Saadet ilk 4 adayı açıkladı
Saadet Partisi Genel Başkanı seçildiği kurultayın ardından ilk yurt gezisini Bursa’ya yapan Numan Kurtulmuş, dün sabahki basınla sohbet buluşmasında soluna Bursa kökenli bir siyasetçi olan Genel Başkan Yardımcısı Ahmet Sünnetçioğlu’nu, sağına İl Başkanı Hilmi Tanış’ı aldı.
Sözlerine de…
Gece Yıldırım Belediyesi Yavuz Selim Spor Kompleksi’ndeki teşkilat toplantısında yaptığı aday açıklamasını anımsatarak başladı.
Böylece…
29 Mart 2009’da yapılacak yerel seçimlerde sandık yarışına girecek dört SP adayı kesinleşmiş oldu.
Buna göre…
Yıldırım’da Ayhan Özbek’in, Nilüfer’de Fikret Serkan’ın, Gemlik’te Recep Aydın’ın ve İznik’in Boyalıca beldesinde Ali Çiloğlu’nun aday olarak çalışmaları için süreç başladı.
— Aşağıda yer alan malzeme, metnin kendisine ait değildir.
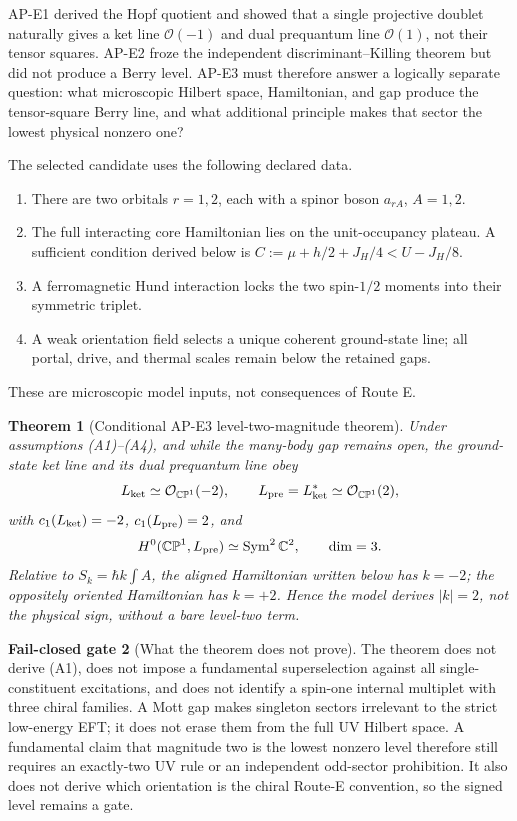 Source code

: \documentclass[11pt]{article}
\newtheorem{theorem}{Theorem}[section]
\theoremstyle{definition}
\newtheorem{gate}[theorem]{Fail-closed gate}
\theoremstyle{remark}
\newcommand{\CP}{\mathbb{CP}}
\newcommand{\CC}{\mathbb{C}}
\newcommand{\cO}{\mathcal O}
\newcommand{\Sym}{\operatorname{Sym}}
\begin{document}
AP-E1 derived the Hopf quotient and showed that a single projective doublet
naturally gives a ket line \(\cO(-1)\) and dual prequantum line \(\cO(1)\),
not their tensor squares.  AP-E2 froze the
independent discriminant--Killing theorem but did not produce a Berry level.
AP-E3 must therefore answer a logically separate question: what microscopic
Hilbert space, Hamiltonian, and gap produce the tensor-square Berry line, and
what additional principle makes that sector the lowest physical nonzero one?

The selected candidate uses the following declared data.
\begin{enumerate}[label=(A\arabic*)]
\item There are two orbitals \(r=1,2\), each with a spinor boson
  \(a_{rA}\), \(A=1,2\).
\item The full interacting core Hamiltonian lies on the unit-occupancy
  plateau.  A sufficient condition derived below is
  \(C:=\mu+h/2+J_H/4<U-J_H/8\).
\item A ferromagnetic Hund interaction locks the two spin-\(1/2\) moments into
  their symmetric triplet.
\item A weak orientation field selects a unique coherent ground-state line;
  all portal, drive, and thermal scales remain below the retained gaps.
\end{enumerate}
These are microscopic model inputs, not consequences of Route E.

\begin{theorem}[Conditional AP-E3 level-two-magnitude theorem]
Under assumptions (A1)--(A4), and while the many-body gap remains open, the
ground-state ket line and its dual prequantum line obey
\[
 L_{\rm ket}\simeq\cO_{\CP^1}(-2),\qquad
 L_{\rm pre}=L_{\rm ket}^*\simeq\cO_{\CP^1}(2),
\]
with \(c_1(L_{\rm ket})=-2\), \(c_1(L_{\rm pre})=2\), and
\[
 H^0(\CP^1,L_{\rm pre})\simeq\Sym^2\CC^2,\qquad \dim=3.
\]
Relative to \(S_k=\hbar k\int A\), the aligned Hamiltonian written below has
\(k=-2\); the oppositely oriented Hamiltonian has \(k=+2\).  Hence the model
derives \(|k|=2\), not the physical sign, without a bare level-two term.
\end{theorem}

\begin{gate}[What the theorem does not prove]
The theorem does not derive (A1), does not impose a fundamental superselection
against all single-constituent excitations, and does not identify a spin-one
internal multiplet with three chiral families.  A Mott gap makes singleton
sectors irrelevant to the strict low-energy EFT; it does not erase them from
the full UV Hilbert space.  A fundamental claim that magnitude two is the lowest
nonzero level therefore still requires an exactly-two UV rule or an
independent odd-sector prohibition.  It also does not derive which orientation
is the chiral Route-E convention, so the signed level remains a gate.
\end{gate}
\end{document}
Adaylardan Özbek ve Serkan 28 Mart 2004 yerel seçimlerinde SP’nin Yıldırım ve Nilüfer adayı olarak yarıştılar. O seçimde Büyükşehir adayı olan Selim Terzioğlu da dün sabahki toplantıdaydı.
Ancak…
Adaylığının açıklanmaması, Büyükşehir için Saadet’in daha farklı ve dışarıdan aday için çalıştığı şeklinde yorumlandı.
DP kurultayına Yaşar damgası
Demokrat Parti-Adalet Partisi-Doğru Yol Partisi ve yeniden Demokrat Parti olarak devam eden siyasi misyonu diğer siyasi hareketlerden ayıran bazı farklılıklar var.
Örneğin…
Ne olursa olsun, seçimde ne kadar oy alırsa alsın, bu misyondaki siyasi hareket kitle partisi özelliğinin dışına çıkmıyor.
Çünkü…
Belli bir seçmen tabanına sahip olduğu düşünüldüğü için, her an toparlanıp yeniden çıkış yapabileceğine inanılıyor.
Öyle ki…
Sürekli kendi siyasetçisini yetiştirdiğinden, iç bünyedeki çatışmalar bile ekip yenilenmesi olarak yansıyor.
Siyasette “en çok siyasetçi yetiştirten parti” görünümüne yol açan bu durumdan bir de “en usta siyasetçileri barındıran parti” imajı doğuyor.
Nitekim…
Dün başlayan kurultayı da yine bu özellikleriyle kamuoyuna yansıyor ve tüm siyaset camiası tarafından da izleniyor.
DP kurultayının ilk gününde genel başkan seçimi vardı. Süleyman Soylu ikinci kez seçim kazanan lider oldu. Kurultayda bugün de Genel İdare Kurulu, Yüksek Disiplin Kurulu ve Merkez Karar Kurulu seçimleri var.
Ancak…
Bize göre kurultaya damgasını dün, DP Bursa İl Başkanı Füsun Yaşar vurdu. Bizzat Soylu tarafından Birinci Başkanvekili olarak kurultay divanında görevlendirilen Yaşar, tüm parti teşkilatlarının önünde çok başarılı bir görev yaptı.
Bu da…
Füsun Yaşar’ın siyasi geleceği için çok önemliydi.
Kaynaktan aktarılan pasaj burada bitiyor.